Over the decades since they became pals, the pair have established themselves as well-regarded sleuths for the troubled dead of London — they rent an office, with office furniture and files like any living private eyes — avoiding Death whenever she comes to town; they have no desire to pass on into the afterlife or to give up their profession. They take payment — ghost economics are sketchy, but some have money. (Though a misanthropic ghost lighthouse keeper, bedeviled by other ghosts — "If I wanted to be around people, I'd haunt a Denny's" — offers salt water taffy and "a cursed magic 8 ball.")
As they go along they will collect collaborators, progressing from a Hardy Boys model to a Scooby gang. (We get a "Scooby Doo" clip, to make a point, and pay tribute.) First is psychic Crystal (Kassius Nelson), from whom they exorcise her ex, a demon named David (David Iacono), and who can see dead people.
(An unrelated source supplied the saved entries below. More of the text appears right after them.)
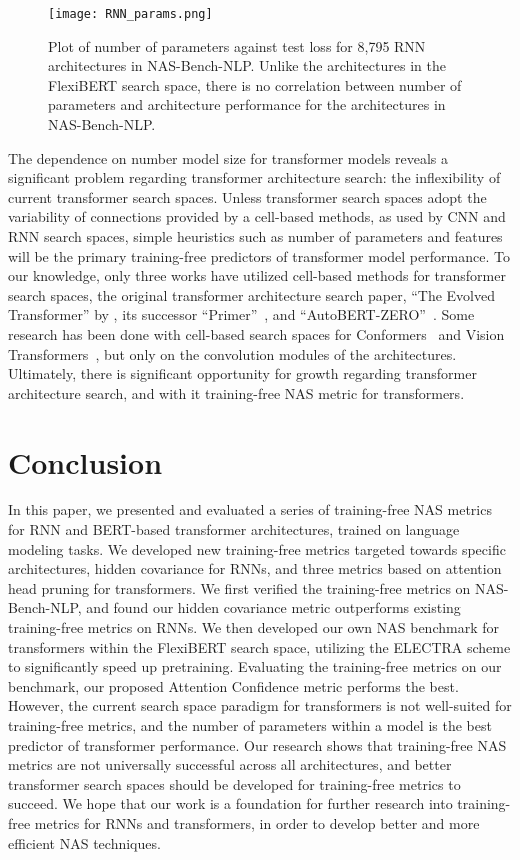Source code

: \documentclass[11pt]{article}
\begin{document}
    \begin{figure}[h]
        \centering
        \texttt{[image: RNN\_params.png]}
        \caption{Plot of number of parameters against test loss for 
        8,795 RNN architectures in NAS-Bench-NLP. Unlike the architectures in the FlexiBERT search space, there is no correlation between number of parameters and architecture performance for the architectures in NAS-Bench-NLP.}
        \label{fig4}
    \end{figure}

    The dependence on number model size for transformer models reveals a significant problem regarding transformer architecture search: the inflexibility of current transformer search spaces. Unless transformer search spaces adopt the variability of connections provided by a cell-based methods, as used by CNN and RNN search spaces, simple heuristics such as number of parameters and features will be the primary training-free predictors of transformer model performance. To our knowledge, only three works have utilized cell-based methods for transformer search spaces, the original transformer architecture search paper, ``The Evolved Transformer'' by \citet{so_evolved_2019}, its successor ``Primer''~\cite{so_searching_2021}, and ``AutoBERT-ZERO''~\cite{gao_autobert-zero_2022}. Some research has been done with cell-based search spaces for Conformers~\cite{shi_efficient_2021} and Vision Transformers~\cite{guo_nat_2020}, but only on the convolution modules of the architectures. Ultimately, there is significant opportunity for growth regarding transformer architecture search, and with it training-free NAS metric for transformers.


\section{Conclusion}
    In this paper, we presented and evaluated a series of training-free NAS metrics for RNN and BERT-based transformer architectures, trained on language modeling tasks. We developed new training-free metrics targeted towards specific architectures, hidden covariance for RNNs, and three metrics based on attention head pruning for transformers. We first verified the training-free metrics on  NAS-Bench-NLP, and found our hidden covariance metric outperforms existing training-free metrics on RNNs. We then developed our own NAS benchmark for transformers within the FlexiBERT search space, utilizing the ELECTRA scheme to significantly speed up pretraining. Evaluating the training-free metrics on our benchmark, our proposed Attention Confidence metric performs the best. However, the current search space paradigm for transformers is not well-suited for training-free metrics, and the number of parameters within a model is the best predictor of transformer performance. Our research shows that training-free NAS metrics are not universally successful across all architectures, and better transformer search spaces should be developed for training-free metrics to succeed. We hope that our work is a foundation for further research into training-free metrics for RNNs and transformers, in order to develop better and more efficient NAS techniques.
\end{document}
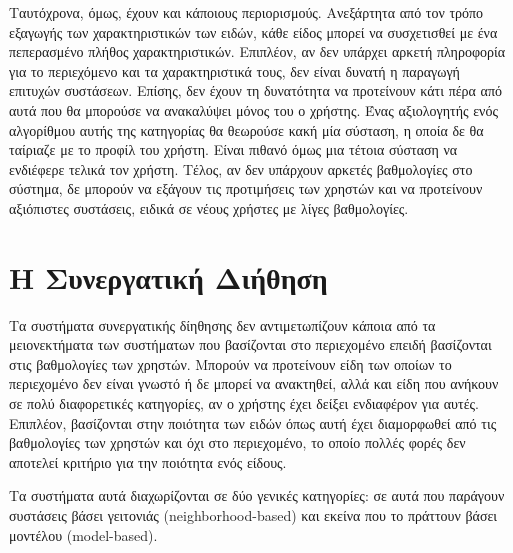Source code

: Ταυτόχρονα, όμως, έχουν και κάποιους περιορισμούς. Ανεξάρτητα από τον τρόπο εξαγωγής των χαρακτηριστικών των ειδών, κάθε είδος μπορεί να συσχετισθεί με ένα πεπερασμένο πλήθος χαρακτηριστικών. Επιπλέον, αν δεν υπάρχει αρκετή πληροφορία για το περιεχόμενο και τα χαρακτηριστικά τους, δεν είναι δυνατή η παραγωγή επιτυχών συστάσεων. Επίσης, δεν έχουν τη δυνατότητα να προτείνουν κάτι πέρα από αυτά που θα μπορούσε να ανακαλύψει μόνος του ο χρήστης. Ένας αξιολογητής ενός αλγορίθμου αυτής της κατηγορίας θα θεωρούσε κακή μία σύσταση, η οποία δε θα ταίριαζε με το προφίλ του χρήστη. Είναι πιθανό όμως μια τέτοια σύσταση να ενδιέφερε τελικά τον χρήστη. Τέλος, αν δεν υπάρχουν αρκετές βαθμολογίες στο σύστημα, δε μπορούν να εξάγουν τις προτιμήσεις των χρηστών και να προτείνουν αξιόπιστες συστάσεις, ειδικά σε νέους χρήστες με λίγες βαθμολογίες. 
\section{Η Συνεργατική Διήθηση}
Τα συστήματα συνεργατικής δίηθησης δεν αντιμετωπίζουν κάποια από τα μειονεκτήματα των συστήματων που βασίζονται στο περιεχομένο επειδή βασίζονται στις βαθμολογίες των χρηστών. Μπορούν να προτείνουν είδη των οποίων το περιεχομένο δεν είναι γνωστό ή δε μπορεί να ανακτηθεί, αλλά και είδη που ανήκουν σε πολύ διαφορετικές κατηγορίες, αν ο χρήστης έχει δείξει ενδιαφέρον για αυτές. Επιπλέον, βασίζονται στην ποιότητα των ειδών όπως αυτή έχει διαμορφωθεί από τις βαθμολογίες των χρηστών και όχι στο περιεχομένο, το οποίο πολλές φορές δεν αποτελεί κριτήριο για την ποιότητα ενός είδους. \cite{ricci2011recommender}\par  
Τα συστήματα αυτά διαχωρίζονται σε δύο γενικές κατηγορίες: σε αυτά που παράγουν συστάσεις βάσει γειτονιάς ({\en neighborhood-based}) και εκείνα που το πράττουν βάσει μοντέλου ({\en model-based}). 
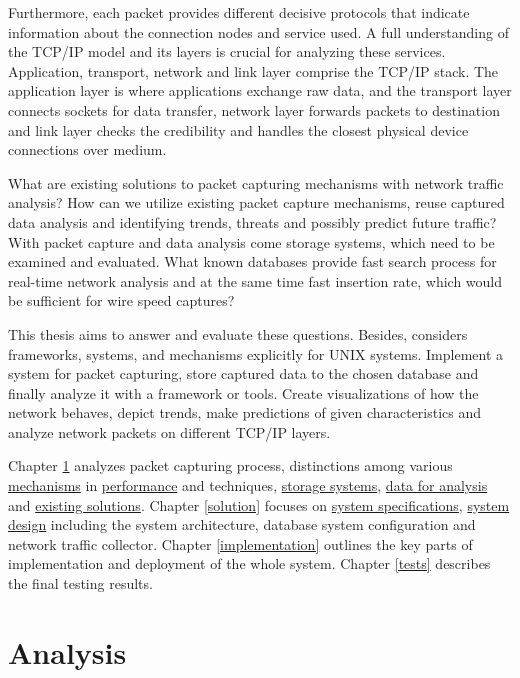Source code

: \documentclass[12pt,a4paper,twoside]{book}
\begin{document}
    Furthermore, each packet provides different decisive protocols that indicate information about the connection nodes and service used. A full understanding of the TCP/IP model and its layers is crucial for analyzing these services. Application, transport, network and link layer comprise the TCP/IP stack. The application layer is where applications exchange raw data, and the transport layer connects sockets for data transfer, network layer forwards packets to destination and link layer checks the credibility and handles the closest physical device connections over medium.\par
    What are existing solutions to packet capturing mechanisms with network traffic analysis? How can we utilize existing packet capture mechanisms, reuse captured data analysis and identifying trends, threats and possibly predict future traffic? With packet capture and data analysis come storage systems, which need to be examined and evaluated. What known databases provide fast search process for real-time network analysis and at the same time fast insertion rate, which would be sufficient for wire speed captures?\par
    This thesis aims to answer and evaluate these questions. Besides, considers frameworks, systems, and mechanisms explicitly for UNIX systems. Implement a system for packet capturing, store captured data to the chosen database and finally analyze it with a framework or tools. Create visualizations of how the network behaves, depict trends, make predictions of given characteristics and analyze network packets on different TCP/IP layers.\par
    Chapter \ref{analysis} analyzes packet capturing process, distinctions among various \hyperref[analysis:mechs]{mechanisms} in \hyperref[analysis:testing]{performance} and techniques, \hyperref[analysis:storage]{storage systems}, \hyperref[analysis:data]{data for analysis} and  \hyperref[analysis:solutions]{existing solutions}. Chapter \ref{solution} focuses on \hyperref[solution:spec]{system specifications}, \hyperref[solution:design]{system design} including the system architecture, database system configuration and network traffic collector. Chapter \ref{implementation} outlines the key parts of implementation and deployment of the whole system. Chapter \ref{tests} describes the final testing results.
\chapter{Analysis} \label{analysis}
\end{document}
Following a lead, they travel together to Port Townsend, Wash., which is to say Vancouver, B.C., for the tax breaks and production advantages. Here they'll meet chipper, chirpy Niko (Yuyu Kitamura), whose near-death supernatural encounter allows her also to see the deceased. She has "watched hundreds of hours of detective anime and cartoons" and so feels qualified to join the gang. Crystal and Niko rent rooms above cynical tattooed butcher Jenny (Briana Cuoco), who will eventually join in.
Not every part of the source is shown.